■ **What to work on**
A verbatim copy of the records is required, with all pictures left out.

■ **The data**
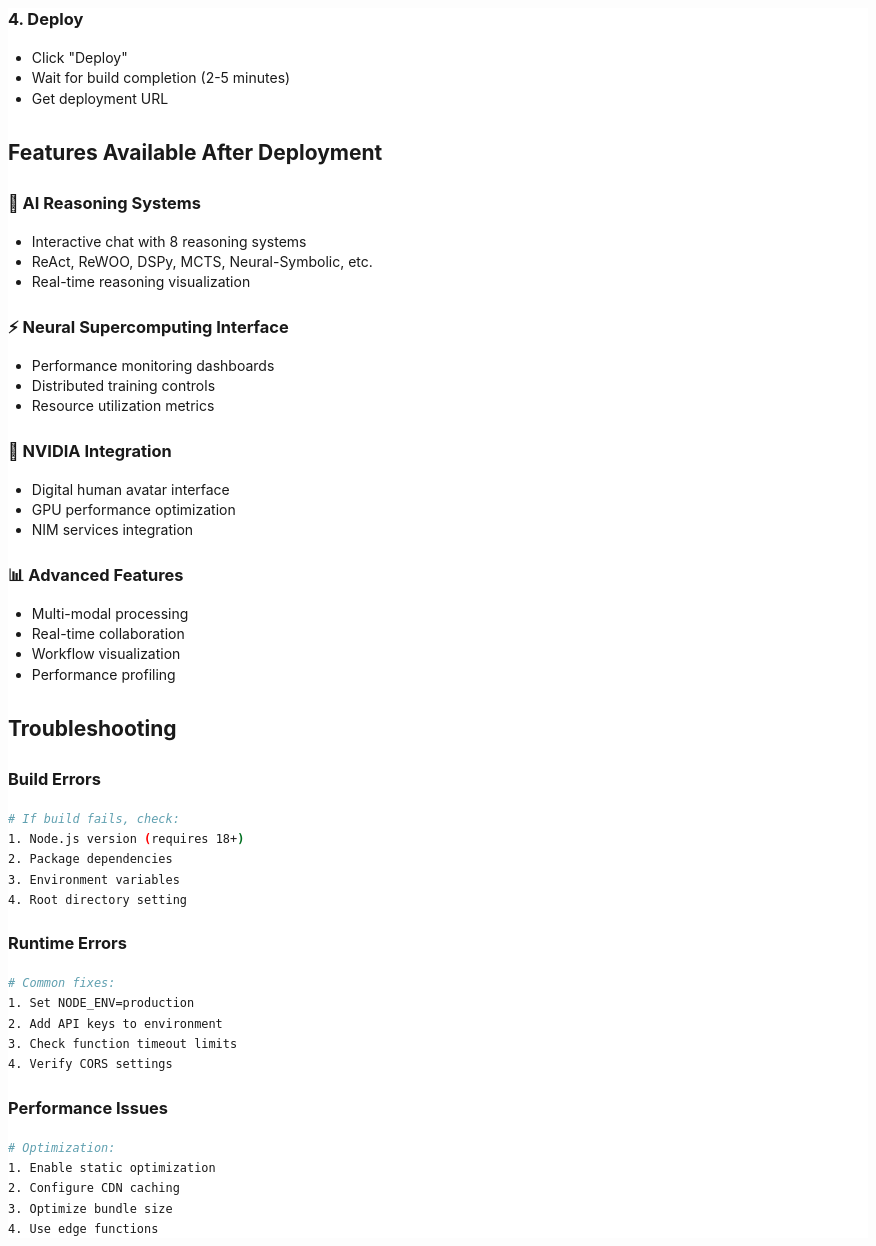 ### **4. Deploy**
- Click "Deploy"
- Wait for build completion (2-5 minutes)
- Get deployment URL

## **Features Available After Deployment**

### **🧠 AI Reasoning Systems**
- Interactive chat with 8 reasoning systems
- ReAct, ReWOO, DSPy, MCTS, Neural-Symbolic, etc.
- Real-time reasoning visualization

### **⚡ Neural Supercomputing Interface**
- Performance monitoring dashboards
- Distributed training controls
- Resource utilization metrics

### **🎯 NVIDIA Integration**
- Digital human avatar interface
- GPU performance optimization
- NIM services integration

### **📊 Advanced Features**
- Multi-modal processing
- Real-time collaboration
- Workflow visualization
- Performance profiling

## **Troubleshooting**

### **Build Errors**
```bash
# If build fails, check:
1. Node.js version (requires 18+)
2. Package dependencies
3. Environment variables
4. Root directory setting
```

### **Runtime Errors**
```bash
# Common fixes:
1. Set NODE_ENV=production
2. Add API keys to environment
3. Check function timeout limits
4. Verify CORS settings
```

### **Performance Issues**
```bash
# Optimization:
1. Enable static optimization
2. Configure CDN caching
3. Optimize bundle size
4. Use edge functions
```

■ **Answer**
 ### **4. Deploy**
- Click "Deploy"
- Wait for build completion (2-5 minutes)
- Get deployment URL

## **Features Available After Deployment**

### **🧠 AI Reasoning Systems**
- Interactive chat with 8 reasoning systems
- ReAct, ReWOO, DSPy, MCTS, Neural-Symbolic, etc.
- Real-time reasoning visualization

### **⚡ Neural Supercomputing Interface**
- Performance monitoring dashboards
- Distributed training controls
- Resource utilization metrics

### **🎯 NVIDIA Integration**
- Digital human avatar interface
- GPU performance optimization
- NIM services integration

### **📊 Advanced Features**
- Multi-modal processing
- Real-time collaboration
- Workflow visualization
- Performance profiling

## **Troubleshooting**

### **Build Errors**
```bash
# If build fails, check:
1. Node.js version (requires 18+)
2. Package dependencies
3. Environment variables
4. Root directory setting
```

### **Runtime Errors**
```bash
# Common fixes:
1. Set NODE_ENV=production
2. Add API keys to environment
3. Check function timeout limits
4. Verify CORS settings
```

### **Performance Issues**
```bash
# Optimization:
1. Enable static optimization
2. Configure CDN caching
3. Optimize bundle size
4. Use edge functions
```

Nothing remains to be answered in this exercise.